It was good to see yesterday’s article on the Yuba Sutter Arts Council sponsoring of outdoor adventures including a one-time hike in the Buttes with funding from the State Department Parks and Recreation. State Parks funds this to provide recreation for all, and provides some indication of the benefits to the community of providing recreational opportunities.
“[E]very $1 spent on creating and maintaining park trails can save almost $3 in health care costs alone.”

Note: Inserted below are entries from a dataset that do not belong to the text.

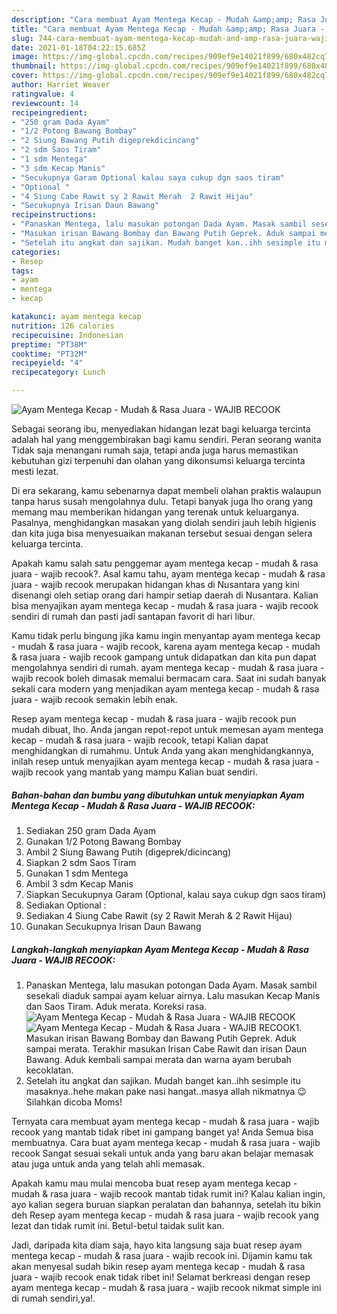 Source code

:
```yaml
---
description: "Cara membuat Ayam Mentega Kecap - Mudah &amp;amp; Rasa Juara - WAJIB RECOOK yang enak dan Mudah Dibuat"
title: "Cara membuat Ayam Mentega Kecap - Mudah &amp;amp; Rasa Juara - WAJIB RECOOK yang enak dan Mudah Dibuat"
slug: 744-cara-membuat-ayam-mentega-kecap-mudah-and-amp-rasa-juara-wajib-recook-yang-enak-dan-mudah-dibuat
date: 2021-01-18T04:22:15.685Z
image: https://img-global.cpcdn.com/recipes/909ef9e14021f899/680x482cq70/ayam-mentega-kecap-mudah-rasa-juara-wajib-recook-foto-resep-utama.jpg
thumbnail: https://img-global.cpcdn.com/recipes/909ef9e14021f899/680x482cq70/ayam-mentega-kecap-mudah-rasa-juara-wajib-recook-foto-resep-utama.jpg
cover: https://img-global.cpcdn.com/recipes/909ef9e14021f899/680x482cq70/ayam-mentega-kecap-mudah-rasa-juara-wajib-recook-foto-resep-utama.jpg
author: Harriet Weaver
ratingvalue: 4
reviewcount: 14
recipeingredient:
- "250 gram Dada Ayam"
- "1/2 Potong Bawang Bombay"
- "2 Siung Bawang Putih digeprekdicincang"
- "2 sdm Saos Tiram"
- "1 sdm Mentega"
- "3 sdm Kecap Manis"
- "Secukupnya Garam Optional kalau saya cukup dgn saos tiram"
- "Optional "
- "4 Siung Cabe Rawit sy 2 Rawit Merah  2 Rawit Hijau"
- "Secukupnya Irisan Daun Bawang"
recipeinstructions:
- "Panaskan Mentega, lalu masukan potongan Dada Ayam. Masak sambil sesekali diaduk sampai ayam keluar airnya. Lalu masukan Kecap Manis dan Saos Tiram. Aduk merata. Koreksi rasa."
- "Masukan irisan Bawang Bombay dan Bawang Putih Geprek. Aduk sampai merata. Terakhir masukan Irisan Cabe Rawit dan irisan Daun Bawang. Aduk kembali sampai merata dan warna ayam berubah kecoklatan."
- "Setelah itu angkat dan sajikan. Mudah banget kan..ihh sesimple itu masaknya..hehe makan pake nasi hangat..masya allah nikmatnya 😉 Silahkan dicoba Moms!"
categories:
- Resep
tags:
- ayam
- mentega
- kecap

katakunci: ayam mentega kecap 
nutrition: 126 calories
recipecuisine: Indonesian
preptime: "PT38M"
cooktime: "PT32M"
recipeyield: "4"
recipecategory: Lunch

---
```



![Ayam Mentega Kecap - Mudah &amp; Rasa Juara - WAJIB RECOOK](https://img-global.cpcdn.com/recipes/909ef9e14021f899/680x482cq70/ayam-mentega-kecap-mudah-rasa-juara-wajib-recook-foto-resep-utama.jpg)

Sebagai seorang ibu, menyediakan hidangan lezat bagi keluarga tercinta adalah hal yang menggembirakan bagi kamu sendiri. Peran seorang  wanita Tidak saja menangani rumah saja, tetapi anda juga harus memastikan kebutuhan gizi terpenuhi dan olahan yang dikonsumsi keluarga tercinta mesti lezat.

Di era  sekarang, kamu sebenarnya dapat membeli olahan praktis walaupun tanpa harus susah mengolahnya dulu. Tetapi banyak juga lho orang yang memang mau memberikan hidangan yang terenak untuk keluarganya. Pasalnya, menghidangkan masakan yang diolah sendiri jauh lebih higienis dan kita juga bisa menyesuaikan makanan tersebut sesuai dengan selera keluarga tercinta. 



Apakah kamu salah satu penggemar ayam mentega kecap - mudah &amp; rasa juara - wajib recook?. Asal kamu tahu, ayam mentega kecap - mudah &amp; rasa juara - wajib recook merupakan hidangan khas di Nusantara yang kini disenangi oleh setiap orang dari hampir setiap daerah di Nusantara. Kalian bisa menyajikan ayam mentega kecap - mudah &amp; rasa juara - wajib recook sendiri di rumah dan pasti jadi santapan favorit di hari libur.

Kamu tidak perlu bingung jika kamu ingin menyantap ayam mentega kecap - mudah &amp; rasa juara - wajib recook, karena ayam mentega kecap - mudah &amp; rasa juara - wajib recook gampang untuk didapatkan dan kita pun dapat mengolahnya sendiri di rumah. ayam mentega kecap - mudah &amp; rasa juara - wajib recook boleh dimasak memalui bermacam cara. Saat ini sudah banyak sekali cara modern yang menjadikan ayam mentega kecap - mudah &amp; rasa juara - wajib recook semakin lebih enak.

Resep ayam mentega kecap - mudah &amp; rasa juara - wajib recook pun mudah dibuat, lho. Anda jangan repot-repot untuk memesan ayam mentega kecap - mudah &amp; rasa juara - wajib recook, tetapi Kalian dapat menghidangkan di rumahmu. Untuk Anda yang akan menghidangkannya, inilah resep untuk menyajikan ayam mentega kecap - mudah &amp; rasa juara - wajib recook yang mantab yang mampu Kalian buat sendiri.

<!--inarticleads1-->

##### Bahan-bahan dan bumbu yang dibutuhkan untuk menyiapkan Ayam Mentega Kecap - Mudah &amp; Rasa Juara - WAJIB RECOOK:

1. Sediakan 250 gram Dada Ayam
1. Gunakan 1/2 Potong Bawang Bombay
1. Ambil 2 Siung Bawang Putih (digeprek/dicincang)
1. Siapkan 2 sdm Saos Tiram
1. Gunakan 1 sdm Mentega
1. Ambil 3 sdm Kecap Manis
1. Siapkan Secukupnya Garam (Optional, kalau saya cukup dgn saos tiram)
1. Sediakan Optional :
1. Sediakan 4 Siung Cabe Rawit (sy 2 Rawit Merah &amp; 2 Rawit Hijau)
1. Gunakan Secukupnya Irisan Daun Bawang




<!--inarticleads2-->

##### Langkah-langkah menyiapkan Ayam Mentega Kecap - Mudah &amp; Rasa Juara - WAJIB RECOOK:

1. Panaskan Mentega, lalu masukan potongan Dada Ayam. Masak sambil sesekali diaduk sampai ayam keluar airnya. Lalu masukan Kecap Manis dan Saos Tiram. Aduk merata. Koreksi rasa.
<img src="https://img-global.cpcdn.com/steps/fb292f22ededd160/160x128cq70/ayam-mentega-kecap-mudah-rasa-juara-wajib-recook-langkah-memasak-1-foto.jpg" alt="Ayam Mentega Kecap - Mudah &amp; Rasa Juara - WAJIB RECOOK"><img src="https://img-global.cpcdn.com/steps/5f8ed8213ce0a36b/160x128cq70/ayam-mentega-kecap-mudah-rasa-juara-wajib-recook-langkah-memasak-1-foto.jpg" alt="Ayam Mentega Kecap - Mudah &amp; Rasa Juara - WAJIB RECOOK">1. Masukan irisan Bawang Bombay dan Bawang Putih Geprek. Aduk sampai merata. Terakhir masukan Irisan Cabe Rawit dan irisan Daun Bawang. Aduk kembali sampai merata dan warna ayam berubah kecoklatan.
1. Setelah itu angkat dan sajikan. Mudah banget kan..ihh sesimple itu masaknya..hehe makan pake nasi hangat..masya allah nikmatnya 😉 Silahkan dicoba Moms!




Ternyata cara membuat ayam mentega kecap - mudah &amp; rasa juara - wajib recook yang mantab tidak ribet ini gampang banget ya! Anda Semua bisa membuatnya. Cara buat ayam mentega kecap - mudah &amp; rasa juara - wajib recook Sangat sesuai sekali untuk anda yang baru akan belajar memasak atau juga untuk anda yang telah ahli memasak.

Apakah kamu mau mulai mencoba buat resep ayam mentega kecap - mudah &amp; rasa juara - wajib recook mantab tidak rumit ini? Kalau kalian ingin, ayo kalian segera buruan siapkan peralatan dan bahannya, setelah itu bikin deh Resep ayam mentega kecap - mudah &amp; rasa juara - wajib recook yang lezat dan tidak rumit ini. Betul-betul taidak sulit kan. 

Jadi, daripada kita diam saja, hayo kita langsung saja buat resep ayam mentega kecap - mudah &amp; rasa juara - wajib recook ini. Dijamin kamu tak akan menyesal sudah bikin resep ayam mentega kecap - mudah &amp; rasa juara - wajib recook enak tidak ribet ini! Selamat berkreasi dengan resep ayam mentega kecap - mudah &amp; rasa juara - wajib recook nikmat simple ini di rumah sendiri,ya!.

Unfortunately this one-time event for a limited number of people does little to provide recreation for all, considering that State Parks is sitting on the locked-up and inaccessible 1800 acre Sutter Buttes State Park. Perhaps State Parks could tell the Appeal and us why it has not spent $1 on creating and maintaining publicly accessible trails in the existing Sutter Butter State Park; or, why there has been no movement towards opening the park in the past ten years. It is pretty likely this walk will not even be on the state park property – Middle Mountain Interpretive Hikes has been reluctant to lead walks in the park due to objections to the park by some of its landowner partners.
Yes, this means we are paying for access to the Buttes for a one-time limited number hike when we already own 1785 acres of the Buttes. We bought the park from willing sellers in 2003. We decided that this should be a park in 2005. We published a roughly 400 page “Cultural Resources Inventory of the Sutter Buttes, Sutter Buttes State Park,” in 2011.
When will the park be open? Perhaps the Appeal could ask State Parks what is going on here?